Gene Therapy: New Methods of Treating Cancer


'Ernst Wagner Ernst Wagner

In the present day and age, practically every gene can be isolated and analyzed with molecular-biological methods. The growing awareness of causal genetic defects can be used for the diagnosis of a significant part of over 4000 human hereditary diseases. However, to a great extent, we are still a long way from utilizing this knowledge about the causes in the development of effective medication or treatment.

The new hope that the introduction of intact genes into human body cells can now directly cancel out the effect of the defective genes that cause illness ("somatic gene therapy"), led, first of all in the USA, now also in Europe, to the development of a total of more than 40 gene-therapy protocols. The treatment of relatively rare, life-threatening hereditary diseases such as the adenosine-deaminase defect, the mucoviscidosis, or the LDL receptor defect were initially in the foreground. The very latest research results point out that gene therapy could also possibly be used to fight more common illnesses such as cancer, which affect about a quarter of all human beings in the course of their lives.

One of the gene therapy approaches against cancer is based on the concept of strengthening the patient's immune defense system against the tumour. In the development of tumours such an immune reaction generally occurs in the initial stages. If this is not capable of directly shedding the tumour and destroying it, then the immune defence system becomes increasingly weaker as the development of the tumour progresses and is even actively suppressed by the body. Many of the conventional ways of treating cancer, such as surgery or chemo-therapy, which do help to remove large masses of tumour in the short-term, very often fail in the long-term because of the development of recurrences or the formation of metastasae. These could be prevented by reactivating the immune defence system against the tumour.

For this purpose, the patient should be administered with his own genetically changed tumour cells as a vaccine (tumour vaccine) in a splitdose irradiated form. First of all, genes are introduced into the tumour cells producing immuno-stimulated matter such as cytokine which entice the body's immune cells to the place of vaccination. A successful vaccination consequently activates and increases specific tumour cytotoxic T-cells – that is immune cells that circulate in the body of the vaccinated patient and which purposefully destroy individually dispersed tumour cells or micro-metastasae.

Tumour vaccine
Isolation of the tumour cells
Tumour Primary cultures
Transfection with cytokin genes Inactivation by X-ray treatment
Production of the vaccine
Vaccination

The prerequisite for such a therapy is an efficient and harmless method of introducing cytokin genes into cultivated cancer cells outside the body. A suitable gene transfer system was developed at the Institute for Molecular Pathology in Vienna in cooperation with our group, and the team headed by Prof. Max Birnstiel and that of Dr. David Curiel from the University in Chapel Hill, North Carolina. The starting point was the development of synthetic i.e. chemically produced complexes in the reagent glass. These contain the therapeutic genes in the form of nucleic acid (DNA) which are packed with transport proteins such as Transferrine. In doing so, the receptor-mediated endocytosis, a naturally efficient receptive mechanism for introducing the therapeutic genes into the cells, is possible.

These synthetic nucleic acid complexes have certain similarities with natural viruses, as far as the capacity of introducing DNA into the cells is concerned. The "artificial viruses" do have the big advantage that they cannot multiply within the cells like natural viruses. In addition to the completely synthetic viruses, we have also developed very efficient mixed forms, like a system containing dead adenovirus particles. Here, the DNA complexes are very efficiently transported into the cell and onto the nucleus of the cell. Then the therapeutic genes are transformed into messenger RNA which are transformed into the corresponding protein matter, the therapeutic protein.

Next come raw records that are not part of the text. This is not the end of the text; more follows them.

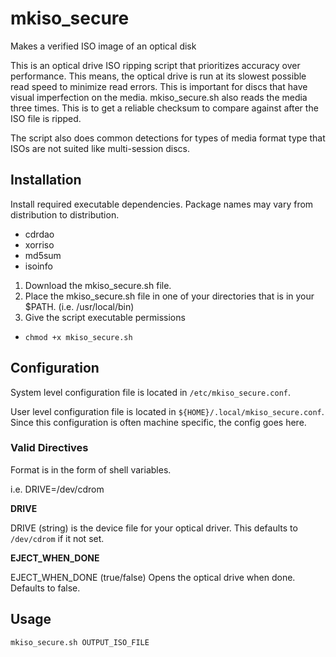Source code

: # mkiso_secure
Makes a verified ISO image of an optical disk

This is an optical drive ISO ripping script that prioritizes accuracy over performance. This means, the optical drive is run at its slowest possible read speed to minimize read errors. This is important for discs that have visual imperfection on the media. mkiso_secure.sh also reads the media three times. This is to get a reliable checksum to compare against after the ISO file is ripped.

The script also does common detections for types of media format type that ISOs are not suited like multi-session discs.

## Installation

Install required executable dependencies. Package names may vary from distribution to distribution.
* cdrdao
* xorriso
* md5sum
* isoinfo
 

1. Download the mkiso_secure.sh file. 
1. Place the mkiso_secure.sh file in one of your directories that is in your $PATH. (i.e. /usr/local/bin)
1. Give the script executable permissions
  - `chmod +x mkiso_secure.sh`
  
## Configuration

System level configuration file is located in `/etc/mkiso_secure.conf`.

User level configuration file is located in `${HOME}/.local/mkiso_secure.conf`. Since this configuration is often machine specific, the config goes here. 

### Valid Directives
Format is in the form of shell variables.

i.e. DRIVE=/dev/cdrom

**DRIVE**

DRIVE (string) is the device file for your optical driver. This defaults to `/dev/cdrom` if it not set.

**EJECT_WHEN_DONE**

EJECT_WHEN_DONE (true/false) Opens the optical drive when done. Defaults to false.

## Usage

`mkiso_secure.sh OUTPUT_ISO_FILE`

This technique was tested on a series of different tumour cells e.g. on freshly isolated melanoma cells which cause malignant skin cancer. In a lot of cases, an efficient gene transfer was achieved. In the manufacture of a tumour vaccine (see Figure), the patient's fresh surgically isolated tumour cells are to be given the gene for the cytokin Interleukin-2. After irradiating these cells which are then no longer split, the cells are to be injected into the skin as a vaccine. At the point of vaccination these irradiated tumour cells produce great amounts of Interleukin-2 whereby a strongly tumour-specific immune response should be initiated (see above).

The efficiency of such tumour vaccines has already been shown in a mouse melanoma model. Here, mice were vaccinated twice with Interleukin-2-productive, irradiated mouse melanoma cells. Afterwards, vaccinated and nonvaccinated animals were given mouse melanoma cells. In every non-vaccinated mouse a tumour developed within two weeks, whereas all the vaccinated animals were protected against the development of cancer. As to whether such a gene therapy tumour vaccine can lead to an immunological additional form of treatment in human beings for the operative removal of the tumour to cure cancer, can only be discovered by treating cancer patients.